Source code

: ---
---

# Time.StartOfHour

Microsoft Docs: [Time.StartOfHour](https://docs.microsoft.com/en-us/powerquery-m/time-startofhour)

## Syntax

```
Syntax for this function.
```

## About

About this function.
:::::
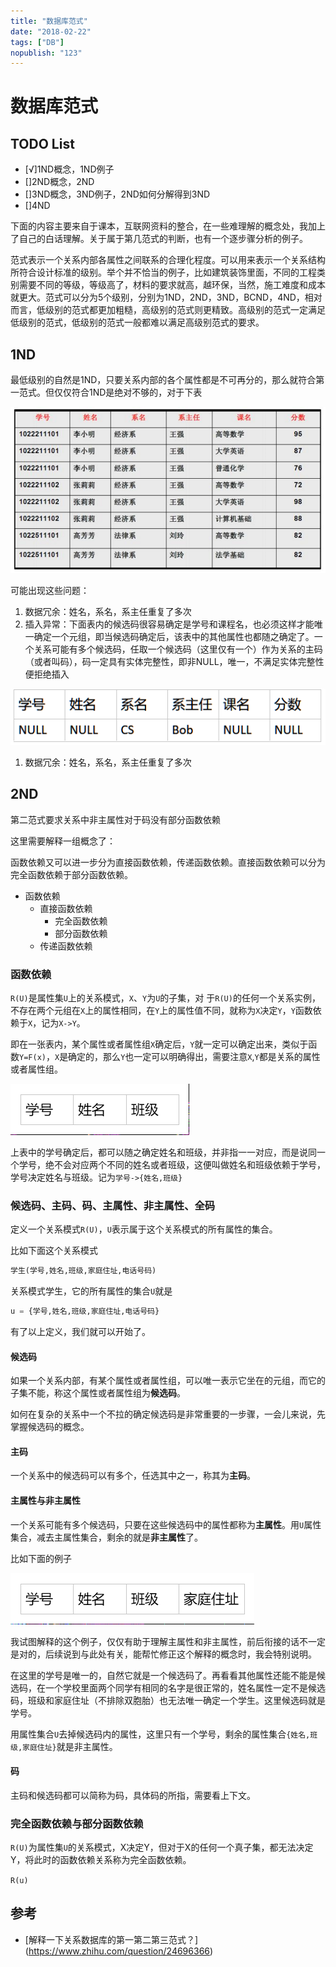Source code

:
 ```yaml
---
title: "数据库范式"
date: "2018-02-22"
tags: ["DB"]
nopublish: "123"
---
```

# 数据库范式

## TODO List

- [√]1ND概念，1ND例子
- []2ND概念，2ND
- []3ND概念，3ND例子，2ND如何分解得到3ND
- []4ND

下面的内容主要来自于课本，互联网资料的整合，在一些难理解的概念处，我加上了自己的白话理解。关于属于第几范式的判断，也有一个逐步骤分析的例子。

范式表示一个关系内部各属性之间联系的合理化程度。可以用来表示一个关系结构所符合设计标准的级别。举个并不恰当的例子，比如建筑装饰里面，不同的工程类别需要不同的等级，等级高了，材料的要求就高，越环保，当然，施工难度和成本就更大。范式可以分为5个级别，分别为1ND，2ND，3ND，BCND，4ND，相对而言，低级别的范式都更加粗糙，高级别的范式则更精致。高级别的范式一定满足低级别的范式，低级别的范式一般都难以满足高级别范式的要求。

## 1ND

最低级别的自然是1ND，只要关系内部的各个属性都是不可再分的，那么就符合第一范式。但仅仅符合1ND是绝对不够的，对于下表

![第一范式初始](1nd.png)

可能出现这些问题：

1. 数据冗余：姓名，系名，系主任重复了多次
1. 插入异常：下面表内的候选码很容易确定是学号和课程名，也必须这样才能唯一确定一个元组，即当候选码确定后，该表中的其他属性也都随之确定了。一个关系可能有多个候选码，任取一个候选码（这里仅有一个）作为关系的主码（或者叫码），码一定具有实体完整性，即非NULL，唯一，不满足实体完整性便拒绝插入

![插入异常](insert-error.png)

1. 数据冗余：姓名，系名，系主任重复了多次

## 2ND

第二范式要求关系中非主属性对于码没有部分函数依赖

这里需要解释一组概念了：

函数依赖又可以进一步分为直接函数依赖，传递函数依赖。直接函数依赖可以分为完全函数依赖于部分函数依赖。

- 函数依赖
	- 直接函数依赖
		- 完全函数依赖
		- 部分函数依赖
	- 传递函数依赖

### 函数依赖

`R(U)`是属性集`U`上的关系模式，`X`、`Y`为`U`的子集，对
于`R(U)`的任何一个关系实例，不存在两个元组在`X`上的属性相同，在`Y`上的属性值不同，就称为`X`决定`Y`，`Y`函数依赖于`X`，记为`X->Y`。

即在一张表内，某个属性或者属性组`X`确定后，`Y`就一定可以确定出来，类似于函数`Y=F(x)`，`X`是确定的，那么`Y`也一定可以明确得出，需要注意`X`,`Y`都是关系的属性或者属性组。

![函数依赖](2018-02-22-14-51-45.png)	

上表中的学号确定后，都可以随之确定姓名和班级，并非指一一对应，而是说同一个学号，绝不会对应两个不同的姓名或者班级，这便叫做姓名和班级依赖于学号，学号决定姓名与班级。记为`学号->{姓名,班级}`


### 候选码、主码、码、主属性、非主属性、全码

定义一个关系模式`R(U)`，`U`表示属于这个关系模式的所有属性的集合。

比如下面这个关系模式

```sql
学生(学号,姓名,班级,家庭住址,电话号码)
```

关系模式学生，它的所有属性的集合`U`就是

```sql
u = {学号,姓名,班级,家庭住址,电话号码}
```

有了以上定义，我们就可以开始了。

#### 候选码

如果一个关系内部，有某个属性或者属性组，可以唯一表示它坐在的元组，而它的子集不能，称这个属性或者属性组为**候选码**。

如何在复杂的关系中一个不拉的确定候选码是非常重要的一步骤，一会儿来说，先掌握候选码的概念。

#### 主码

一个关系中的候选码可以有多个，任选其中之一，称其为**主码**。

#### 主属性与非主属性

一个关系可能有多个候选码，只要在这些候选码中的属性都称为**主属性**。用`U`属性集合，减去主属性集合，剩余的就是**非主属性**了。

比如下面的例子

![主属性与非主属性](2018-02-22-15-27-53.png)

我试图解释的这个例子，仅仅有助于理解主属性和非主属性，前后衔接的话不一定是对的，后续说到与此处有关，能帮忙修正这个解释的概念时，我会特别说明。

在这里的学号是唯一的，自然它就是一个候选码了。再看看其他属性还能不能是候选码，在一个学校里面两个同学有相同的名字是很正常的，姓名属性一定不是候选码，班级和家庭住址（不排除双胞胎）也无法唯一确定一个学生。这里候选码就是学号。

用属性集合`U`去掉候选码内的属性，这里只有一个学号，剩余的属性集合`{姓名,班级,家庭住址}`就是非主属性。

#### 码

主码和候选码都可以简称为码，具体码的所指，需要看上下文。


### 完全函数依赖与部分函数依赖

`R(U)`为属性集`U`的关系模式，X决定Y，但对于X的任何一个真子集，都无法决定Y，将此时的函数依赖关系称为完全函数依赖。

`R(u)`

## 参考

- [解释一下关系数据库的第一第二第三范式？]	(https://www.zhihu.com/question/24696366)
:::::
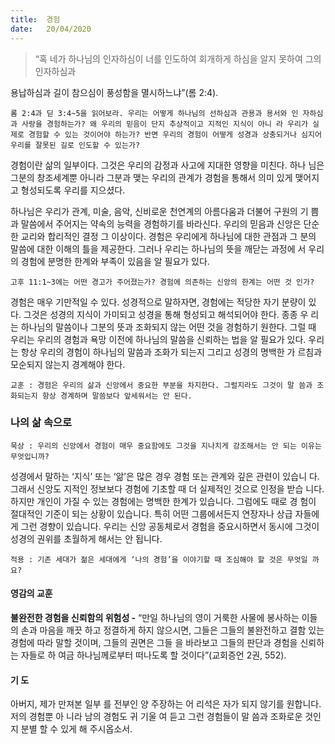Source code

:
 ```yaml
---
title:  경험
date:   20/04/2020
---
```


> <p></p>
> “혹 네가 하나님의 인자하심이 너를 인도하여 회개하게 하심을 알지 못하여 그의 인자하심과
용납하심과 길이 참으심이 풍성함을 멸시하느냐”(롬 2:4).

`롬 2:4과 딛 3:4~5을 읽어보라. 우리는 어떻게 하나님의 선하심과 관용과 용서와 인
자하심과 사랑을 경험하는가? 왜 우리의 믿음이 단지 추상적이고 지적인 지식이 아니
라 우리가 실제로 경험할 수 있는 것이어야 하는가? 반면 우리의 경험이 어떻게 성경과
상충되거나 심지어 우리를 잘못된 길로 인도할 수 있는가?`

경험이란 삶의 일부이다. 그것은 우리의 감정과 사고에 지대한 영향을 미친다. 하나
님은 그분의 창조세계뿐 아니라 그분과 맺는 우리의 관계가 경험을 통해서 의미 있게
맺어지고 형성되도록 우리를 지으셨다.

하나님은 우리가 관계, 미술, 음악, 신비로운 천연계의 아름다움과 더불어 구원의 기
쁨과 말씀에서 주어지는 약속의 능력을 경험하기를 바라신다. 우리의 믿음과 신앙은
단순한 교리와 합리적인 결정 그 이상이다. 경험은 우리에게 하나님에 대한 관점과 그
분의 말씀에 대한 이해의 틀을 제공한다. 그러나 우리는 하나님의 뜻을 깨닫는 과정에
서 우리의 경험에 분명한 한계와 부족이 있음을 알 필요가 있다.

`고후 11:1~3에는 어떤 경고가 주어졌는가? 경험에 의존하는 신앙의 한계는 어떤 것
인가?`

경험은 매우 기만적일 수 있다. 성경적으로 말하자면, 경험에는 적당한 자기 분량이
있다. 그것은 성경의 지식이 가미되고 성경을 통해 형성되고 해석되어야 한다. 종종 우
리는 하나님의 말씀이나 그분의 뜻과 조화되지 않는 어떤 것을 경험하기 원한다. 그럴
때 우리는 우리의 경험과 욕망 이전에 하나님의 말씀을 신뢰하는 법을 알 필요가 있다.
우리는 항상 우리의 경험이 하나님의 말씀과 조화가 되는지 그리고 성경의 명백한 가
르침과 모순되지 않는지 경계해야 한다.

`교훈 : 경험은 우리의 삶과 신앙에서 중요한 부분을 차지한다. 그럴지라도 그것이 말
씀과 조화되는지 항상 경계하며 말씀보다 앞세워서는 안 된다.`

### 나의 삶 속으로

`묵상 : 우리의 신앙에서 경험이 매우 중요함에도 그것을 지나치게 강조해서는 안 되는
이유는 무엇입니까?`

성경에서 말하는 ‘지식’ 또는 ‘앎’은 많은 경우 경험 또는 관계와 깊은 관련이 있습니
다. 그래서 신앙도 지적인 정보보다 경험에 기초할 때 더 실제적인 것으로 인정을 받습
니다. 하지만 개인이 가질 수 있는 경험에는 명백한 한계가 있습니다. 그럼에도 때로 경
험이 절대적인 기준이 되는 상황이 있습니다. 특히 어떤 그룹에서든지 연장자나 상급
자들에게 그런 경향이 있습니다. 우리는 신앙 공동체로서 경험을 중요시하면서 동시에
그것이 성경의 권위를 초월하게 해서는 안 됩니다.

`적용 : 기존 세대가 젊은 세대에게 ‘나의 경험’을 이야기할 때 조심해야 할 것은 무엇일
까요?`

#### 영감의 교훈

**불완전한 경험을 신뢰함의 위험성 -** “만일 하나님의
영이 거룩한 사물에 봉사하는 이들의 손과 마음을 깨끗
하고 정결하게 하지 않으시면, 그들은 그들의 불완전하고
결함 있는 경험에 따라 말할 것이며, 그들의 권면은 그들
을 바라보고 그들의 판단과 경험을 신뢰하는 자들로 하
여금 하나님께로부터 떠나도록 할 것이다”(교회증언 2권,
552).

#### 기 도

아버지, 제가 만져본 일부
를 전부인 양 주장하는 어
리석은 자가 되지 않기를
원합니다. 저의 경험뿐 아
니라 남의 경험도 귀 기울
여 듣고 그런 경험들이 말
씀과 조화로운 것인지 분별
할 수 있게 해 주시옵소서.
:::::
• [Try it]
Reproduce, exactly as they stand in the data above, the lines from the one that holds "다. 그래서 신앙도 지적인" to the one that holds "할 수 있게 해 주시옵소서.", inclusive.

• [Expected answer]
다. 그래서 신앙도 지적인 정보보다 경험에 기초할 때 더 실제적인 것으로 인정을 받습
니다. 하지만 개인이 가질 수 있는 경험에는 명백한 한계가 있습니다. 그럼에도 때로 경
험이 절대적인 기준이 되는 상황이 있습니다. 특히 어떤 그룹에서든지 연장자나 상급
자들에게 그런 경향이 있습니다. 우리는 신앙 공동체로서 경험을 중요시하면서 동시에
그것이 성경의 권위를 초월하게 해서는 안 됩니다.

`적용 : 기존 세대가 젊은 세대에게 ‘나의 경험’을 이야기할 때 조심해야 할 것은 무엇일
까요?`

#### 영감의 교훈

**불완전한 경험을 신뢰함의 위험성 -** “만일 하나님의
영이 거룩한 사물에 봉사하는 이들의 손과 마음을 깨끗
하고 정결하게 하지 않으시면, 그들은 그들의 불완전하고
결함 있는 경험에 따라 말할 것이며, 그들의 권면은 그들
을 바라보고 그들의 판단과 경험을 신뢰하는 자들로 하
여금 하나님께로부터 떠나도록 할 것이다”(교회증언 2권,
552).

#### 기 도

아버지, 제가 만져본 일부
를 전부인 양 주장하는 어
리석은 자가 되지 않기를
원합니다. 저의 경험뿐 아
니라 남의 경험도 귀 기울
여 듣고 그런 경험들이 말
씀과 조화로운 것인지 분별
할 수 있게 해 주시옵소서.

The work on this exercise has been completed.